Abbas Sarout, a member of the Iraqi parliament's security and defence committee, told The New Arab that special focus was being placed on ensuring security at new camps, something which he said Baghdad was working on along with Washington.
He also added that Iraq was receiving international assistance in its plans to rehabilitate of children of slain or imprisoned IS fighters.
On Tuesday, Baghdad's national security adviser warned about the conditions at Al-Hol in a meeting with Washington's envoy to Iraq, Mathew Tueller.
Read also: Syria camp for IS relatives records 31 murders this year
Qasem Al-Araji mentioned that there were 20 Iraqi minors living in the camp, whom he claimed were at risk of radicalisation.

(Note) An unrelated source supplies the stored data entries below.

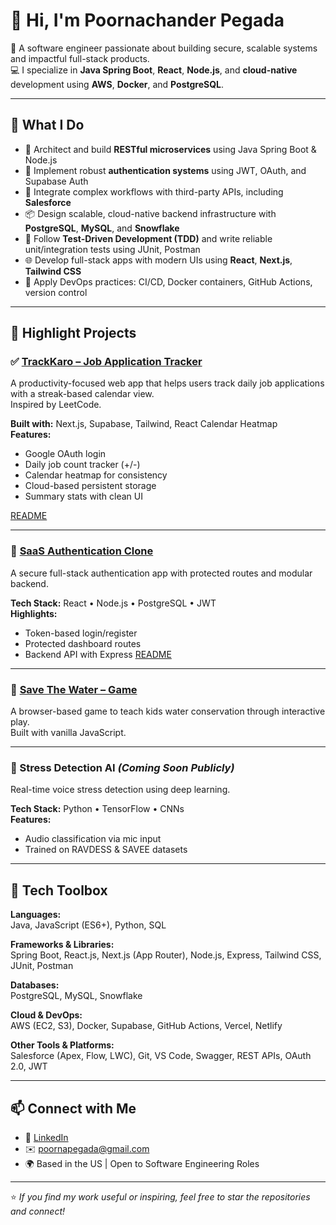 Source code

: # 👋 Hi, I'm Poornachander Pegada

🎯 A software engineer passionate about building secure, scalable systems and impactful full-stack products.  
💻 I specialize in **Java Spring Boot**, **React**, **Node.js**, and **cloud-native** development using **AWS**, **Docker**, and **PostgreSQL**.

---

## 🚀 What I Do

- 🔧 Architect and build **RESTful microservices** using Java Spring Boot & Node.js
- 🔐 Implement robust **authentication systems** using JWT, OAuth, and Supabase Auth
- 🧠 Integrate complex workflows with third-party APIs, including **Salesforce**
- 📦 Design scalable, cloud-native backend infrastructure with **PostgreSQL**, **MySQL**, and **Snowflake**
- 🧪 Follow **Test-Driven Development (TDD)** and write reliable unit/integration tests using JUnit, Postman
- 🌐 Develop full-stack apps with modern UIs using **React**, **Next.js**, **Tailwind CSS**
- 🚀 Apply DevOps practices: CI/CD, Docker containers, GitHub Actions, version control

---

## 📌 Highlight Projects

### ✅ [TrackKaro – Job Application Tracker](https://github.com/poornapegada/TrackKaro)
A productivity-focused web app that helps users track daily job applications with a streak-based calendar view.  
Inspired by LeetCode.

**Built with:** Next.js, Supabase, Tailwind, React Calendar Heatmap  
**Features:**  
- Google OAuth login  
- Daily job count tracker (+/-)  
- Calendar heatmap for consistency  
- Cloud-based persistent storage  
- Summary stats with clean UI

[README](https://github.com/poornapegada/TrackKaro#readme)

---

### 🔐 [SaaS Authentication Clone](https://github.com/poornapegada/saas-clone)
A secure full-stack authentication app with protected routes and modular backend.

**Tech Stack:** React • Node.js • PostgreSQL • JWT  
**Highlights:**  
- Token-based login/register  
- Protected dashboard routes  
- Backend API with Express
[README](https://github.com/poornapegada/saas-clone#readme)
---

### 🌊 [Save The Water – Game](https://poornapegada.github.io/savethewater/)
A browser-based game to teach kids water conservation through interactive play.  
Built with vanilla JavaScript.

---

### 🧠 Stress Detection AI *(Coming Soon Publicly)*
Real-time voice stress detection using deep learning.

**Tech Stack:** Python • TensorFlow • CNNs  
**Features:**  
- Audio classification via mic input  
- Trained on RAVDESS & SAVEE datasets

---

## 🧰 Tech Toolbox

**Languages:**  
Java, JavaScript (ES6+), Python, SQL

**Frameworks & Libraries:**  
Spring Boot, React.js, Next.js (App Router), Node.js, Express, Tailwind CSS, JUnit, Postman

**Databases:**  
PostgreSQL, MySQL, Snowflake

**Cloud & DevOps:**  
AWS (EC2, S3), Docker, Supabase, GitHub Actions, Vercel, Netlify

**Other Tools & Platforms:**  
Salesforce (Apex, Flow, LWC), Git, VS Code, Swagger, REST APIs, OAuth 2.0, JWT

---

## 📫 Connect with Me

- 🔗 [LinkedIn](https://www.linkedin.com/in/poorna123/)
- ✉️ poornapegada@gmail.com  
- 🌍 Based in the US | Open to Software Engineering Roles

---

⭐ *If you find my work useful or inspiring, feel free to star the repositories and connect!*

This was inevitable unless "all parties stood side-by-side to solve an issue which threatens the security of Iraq, the region and the entire globe", Al-Araji said, according to an Iraqi statement on the meeting.
Al-Hol has seen a spike in killings thought to be carried out by an IS sleeper cells, including the shooting of a Doctors Without Borders (MSF) official.
A Kurdish official told AFP earlier this month that 31 residents were recorded as being killed by remnants of the extremist group since the start of 2020.
Others dispute this and claim some murders are the result of tribal score-settling.